Figure 18.6.1.1   Design of glutamate-binding specificity in glutamine binding protein

The number at each panel is the affinity (E_bound-E_free) of the protein for the ligand shown. These were calculated from the raw E_structure  values from the appropriate pdb files in examples/multistate/glu_bp/ and examples/multistate/glu_bp/wt_gln_bp/,  and not scaled by OVERALL_ENERGY_SCALE. As discussed in the ligand section, the quantitative accuracy of predicted affinities needs to be evaluated, and is dependent on number of ligamers and protein sidechains allowed to adjust; the values listed are for demonstration purposes only.

The arrows indicate the sidechain at position 10.

In the wt structure, Asp10 is near the sidechain amide of the gln-bound state and near the sidechain carboxylate of the glu-bound state (assuming that glu occupies the same conformation as gln if bound). The electrostatic repulsion from this drives the specificity towards the gln-bound by destabilizing the glu-bound form.

In the target-optimized sequence, Ser10 replaces Asp10. This mutation, along with the the other sequence changes, results in a tighter predicted affinity for the target glu than the wt sequence. However, this also results in a tighter affinity for the non-target gln. In fact, this sequence is predicted to bind gln slightly more tightly than glu, the opposite of the desired result.

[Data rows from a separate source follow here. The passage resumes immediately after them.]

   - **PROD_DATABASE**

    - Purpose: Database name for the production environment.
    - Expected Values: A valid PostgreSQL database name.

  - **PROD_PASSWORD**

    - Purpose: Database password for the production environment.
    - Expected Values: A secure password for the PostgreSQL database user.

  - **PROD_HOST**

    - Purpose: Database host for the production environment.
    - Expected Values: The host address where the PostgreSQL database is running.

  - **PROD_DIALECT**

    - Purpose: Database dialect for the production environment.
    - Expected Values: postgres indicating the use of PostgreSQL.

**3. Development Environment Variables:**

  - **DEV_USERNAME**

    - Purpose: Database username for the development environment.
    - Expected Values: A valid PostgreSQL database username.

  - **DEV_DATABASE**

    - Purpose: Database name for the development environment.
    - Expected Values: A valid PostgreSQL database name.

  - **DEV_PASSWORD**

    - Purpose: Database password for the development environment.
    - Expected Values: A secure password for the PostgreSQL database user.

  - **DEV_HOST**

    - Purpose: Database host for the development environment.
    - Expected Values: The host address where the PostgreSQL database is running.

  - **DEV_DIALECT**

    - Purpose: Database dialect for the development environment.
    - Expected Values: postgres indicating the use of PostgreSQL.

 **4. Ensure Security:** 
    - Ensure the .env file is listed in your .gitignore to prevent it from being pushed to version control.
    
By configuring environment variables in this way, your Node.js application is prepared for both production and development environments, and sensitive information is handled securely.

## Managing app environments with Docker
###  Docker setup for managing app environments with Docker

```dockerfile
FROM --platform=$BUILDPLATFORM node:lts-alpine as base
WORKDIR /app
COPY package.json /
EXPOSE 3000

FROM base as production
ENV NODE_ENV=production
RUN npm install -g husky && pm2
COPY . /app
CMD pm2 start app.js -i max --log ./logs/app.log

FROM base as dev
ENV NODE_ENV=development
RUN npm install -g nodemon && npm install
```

In the multistate design, which takes into account the unbound state, as well as the unwanted gln-bound state, Asp10 is changed to Asn10. In the gln-bound structure, the NH2 of the Asn10 sidechain amide are placed near the NH2 of the bound gln's sidechain amide; this is unfavorable. In contrast, in the desired glu-bound state, the Asn10 NH2 group can hydrogen-bond with the glu carboxylate. These factors, as well as the other sequence changes, results in a binding specificity for glu over gln. However, this specificity comes at the cost of lowered absolute affinity compared to the target-optimized sequence.